* [WHAT THE TASK REQUIRES]: Check every line below for the string "óptima", and copy the lines that contain it.

(Stored data)
--------

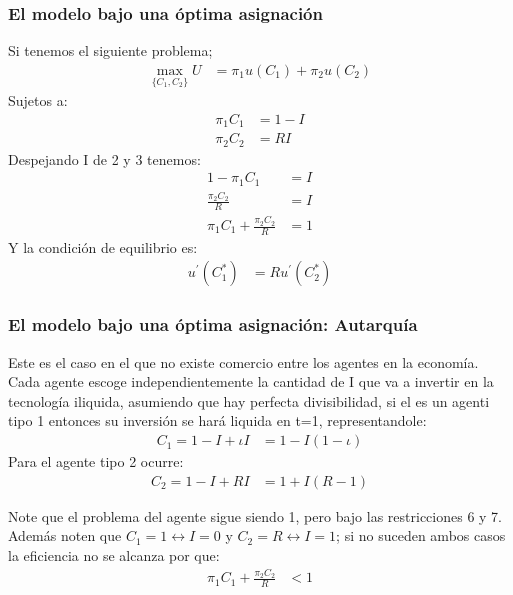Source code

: \begin{frame}
    \frametitle{{\normalsize El modelo bajo una óptima asignación } {}}
    
    Si tenemos el siguiente problema;
   \begin{align}
   \max_{\{C_{1},C_{2}\}}U&=\pi_{1}u(C_{1})+\pi_{2}u(C_{2})
   \end{align}
   Sujetos a:
   \begin{align}
   \pi_{1}C_{1}&=1-I\\
   \pi_{2}C_{2}&=RI
   \end{align}
   Despejando I de 2 y 3 tenemos:
   \begin{align}
   1-\pi_{1}C_{1}&=I\nonumber\\
   \frac{\pi_{2}C_{2}}{R}&=I\nonumber\\
   \pi_{1}C_{1}+\frac{\pi_{2}C_{2}}{R}&=1
   \end{align}
   Y la condición de equilibrio es:
   \begin{align}
   u^{'}(C_{1}^{*})&=Ru^{'}(C_{2}^{*})
   \end{align}
\end{frame}

\begin{frame}
    \frametitle{{\normalsize El modelo bajo una óptima asignación: Autarquía } {}}
   Este es el caso en el que no existe comercio entre los agentes en la economía. Cada agente escoge independientemente la cantidad de I que va a invertir en la tecnología iliquida, asumiendo que hay perfecta divisibilidad, si el es un agenti tipo 1 entonces su inversión se hará liquida en t=1, representandole:  \\
    \begin{align}
    C_{1}=1-I+\iota I&=1-I(1-\iota)
    \end{align}
   Para el agente tipo 2 ocurre:
   \begin{align}
   C_{2}=1-I+R I&=1+I(R-1)
   \end{align}
   
 Note que el problema del agente sigue siendo 1, pero bajo las restricciones 6 y 7.\\
 Además noten que $C_{1}=1\longleftrightarrow I=0$ y $C_{2}=R\longleftrightarrow I=1$; si no suceden ambos casos la eficiencia no se alcanza por que:
 \begin{align}
 \pi_{1}C_{1}+\frac{\pi_{2}C_{2}}{R}&<1
 \end{align}
 
 
\end{frame}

--------

* [WRITTEN RESPONSE]:
    \frametitle{{\normalsize El modelo bajo una óptima asignación } {}}
    \frametitle{{\normalsize El modelo bajo una óptima asignación: Autarquía } {}}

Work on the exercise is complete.